性格診断によるラベル付けには
根拠がない?

 この16性格診断をマイヤーズ-ブリッグス・タイプ指標(Myers-Briggs Type Indicator:MBTI)だと説明しているサイトや記事もあるようですが、実際にはMBTIとは異なります。公式のMBTIはユングのタイプ論をもとに、国際規格に則って開発された性格検査で、日本では日本MBTI協会が管理しています。一方、16性格診断は手軽にオンラインで受けられるため、多くの人に親しまれていますが、公式なMBTIの厳格な評価プロセスとは異なります。
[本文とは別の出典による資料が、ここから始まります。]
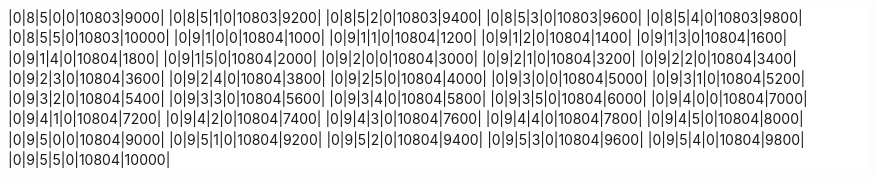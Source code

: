 |0|8|5|0|0|10803|9000|
|0|8|5|1|0|10803|9200|
|0|8|5|2|0|10803|9400|
|0|8|5|3|0|10803|9600|
|0|8|5|4|0|10803|9800|
|0|8|5|5|0|10803|10000|
|0|9|1|0|0|10804|1000|
|0|9|1|1|0|10804|1200|
|0|9|1|2|0|10804|1400|
|0|9|1|3|0|10804|1600|
|0|9|1|4|0|10804|1800|
|0|9|1|5|0|10804|2000|
|0|9|2|0|0|10804|3000|
|0|9|2|1|0|10804|3200|
|0|9|2|2|0|10804|3400|
|0|9|2|3|0|10804|3600|
|0|9|2|4|0|10804|3800|
|0|9|2|5|0|10804|4000|
|0|9|3|0|0|10804|5000|
|0|9|3|1|0|10804|5200|
|0|9|3|2|0|10804|5400|
|0|9|3|3|0|10804|5600|
|0|9|3|4|0|10804|5800|
|0|9|3|5|0|10804|6000|
|0|9|4|0|0|10804|7000|
|0|9|4|1|0|10804|7200|
|0|9|4|2|0|10804|7400|
|0|9|4|3|0|10804|7600|
|0|9|4|4|0|10804|7800|
|0|9|4|5|0|10804|8000|
|0|9|5|0|0|10804|9000|
|0|9|5|1|0|10804|9200|
|0|9|5|2|0|10804|9400|
|0|9|5|3|0|10804|9600|
|0|9|5|4|0|10804|9800|
|0|9|5|5|0|10804|10000|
 会社員時代、私も会社の指示でMBTIを受けたことがあります。どんな結果だったかは忘れてしまいましたが、結果の詳しいレポートを読んで「確かに自分のことだ!」とうなずいたように記憶しています。似たような性格診断・検査では、個人の強みに焦点を当てた「クリフトンストレングス(旧ストレングスファインダー)」や、性格特性を分類する「トゥルーカラーズ」なども受けました。

 これらの診断ツールは個人の自己理解を深めることを目的としています。自分を理解するためにわかりやすいラベルを付けることは、必ずしも悪いことではありません。

 ただ、オンラインでお手軽に試せる性格診断のラベルは今、自己理解というよりは、「○○さんはあのラベルだから、××には誘わないでおこう」とか「○○さんはこのラベルだから、△△ラベルの××さんとは同席させないようにしよう」というように、他者を識別するために使われているようです。

 これらの性格診断によるラベル付けは、学術的な根拠があるように見えます。しかし他人を安易にラベル付けし、それで人を判断する用途で使うのなら、今となっては似非科学と広く認識される血液型診断と変わりません。

 血液型診断は、A・B・AB・Oの4タイプの血液型によって人の性格を分類するものです。かつては日本中で大ブームとなり、雑誌やテレビ番組で頻繁に取り上げられ、日常会話でもよく話題にされました。しかし血液型と性格の関連性には科学的な根拠が乏しく、現在では血液型診断は迷信や娯楽の一種と捉えられています。